■ GOAL OF THE EXERCISE ■
Output, word for word, the lines of this listing that fall between the line with "- Refactoring of the complete source code" and the line with "- Loading spinner keeps rotating forever #4", counting both of those lines, and no others.

■ RECORDS SHOWN ■

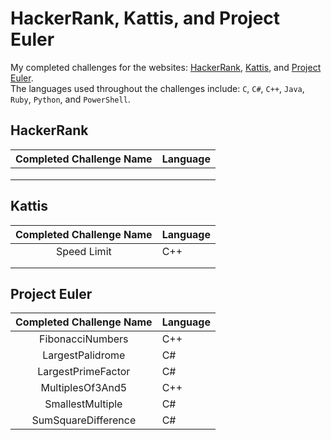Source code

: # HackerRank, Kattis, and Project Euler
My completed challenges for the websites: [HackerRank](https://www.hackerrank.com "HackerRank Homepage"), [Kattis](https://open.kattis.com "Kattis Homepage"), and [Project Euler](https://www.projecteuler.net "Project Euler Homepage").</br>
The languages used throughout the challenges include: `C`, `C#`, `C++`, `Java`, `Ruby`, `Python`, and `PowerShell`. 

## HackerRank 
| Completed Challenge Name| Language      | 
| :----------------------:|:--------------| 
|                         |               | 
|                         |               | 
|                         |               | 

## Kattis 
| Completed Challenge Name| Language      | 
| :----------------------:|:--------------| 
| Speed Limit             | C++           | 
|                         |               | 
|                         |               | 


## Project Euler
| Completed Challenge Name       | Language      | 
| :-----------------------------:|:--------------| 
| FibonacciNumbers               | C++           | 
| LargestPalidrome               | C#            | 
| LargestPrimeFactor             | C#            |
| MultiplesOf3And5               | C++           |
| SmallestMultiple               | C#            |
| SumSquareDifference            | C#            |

==

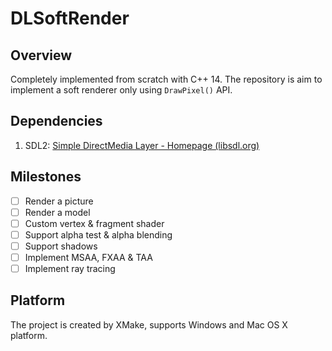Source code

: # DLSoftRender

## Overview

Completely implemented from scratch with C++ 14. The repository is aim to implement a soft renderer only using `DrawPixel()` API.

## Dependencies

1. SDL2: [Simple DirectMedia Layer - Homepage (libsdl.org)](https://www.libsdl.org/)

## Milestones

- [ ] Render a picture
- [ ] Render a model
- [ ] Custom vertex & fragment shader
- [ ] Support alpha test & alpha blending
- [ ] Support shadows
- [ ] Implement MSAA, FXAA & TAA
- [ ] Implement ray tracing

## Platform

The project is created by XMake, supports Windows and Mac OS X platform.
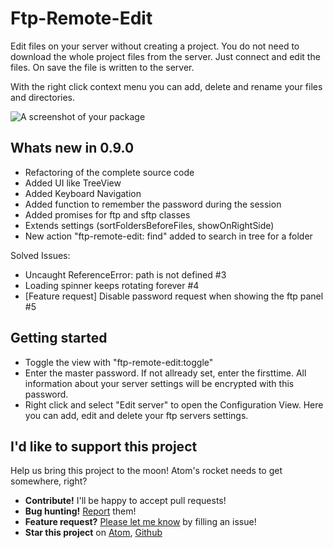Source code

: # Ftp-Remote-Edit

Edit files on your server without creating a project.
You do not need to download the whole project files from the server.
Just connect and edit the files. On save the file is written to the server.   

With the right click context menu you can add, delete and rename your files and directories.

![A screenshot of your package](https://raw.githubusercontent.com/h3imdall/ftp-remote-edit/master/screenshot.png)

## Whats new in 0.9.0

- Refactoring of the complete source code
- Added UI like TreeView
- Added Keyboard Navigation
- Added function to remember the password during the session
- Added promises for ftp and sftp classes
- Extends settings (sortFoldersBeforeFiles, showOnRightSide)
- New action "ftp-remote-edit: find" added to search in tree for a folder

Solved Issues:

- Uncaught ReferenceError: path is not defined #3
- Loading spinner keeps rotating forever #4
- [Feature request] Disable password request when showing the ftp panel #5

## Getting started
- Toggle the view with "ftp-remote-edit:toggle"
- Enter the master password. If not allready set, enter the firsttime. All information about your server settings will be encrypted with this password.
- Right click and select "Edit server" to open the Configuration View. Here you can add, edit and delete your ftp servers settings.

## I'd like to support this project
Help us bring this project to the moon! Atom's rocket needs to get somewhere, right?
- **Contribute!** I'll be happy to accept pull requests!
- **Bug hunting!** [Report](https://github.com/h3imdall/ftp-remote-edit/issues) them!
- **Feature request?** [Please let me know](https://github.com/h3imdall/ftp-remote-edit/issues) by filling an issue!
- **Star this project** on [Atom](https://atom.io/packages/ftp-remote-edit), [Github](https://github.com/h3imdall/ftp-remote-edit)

■ TASK OUTPUT ■
- Refactoring of the complete source code
- Added UI like TreeView
- Added Keyboard Navigation
- Added function to remember the password during the session
- Added promises for ftp and sftp classes
- Extends settings (sortFoldersBeforeFiles, showOnRightSide)
- New action "ftp-remote-edit: find" added to search in tree for a folder

Solved Issues:

- Uncaught ReferenceError: path is not defined #3
- Loading spinner keeps rotating forever #4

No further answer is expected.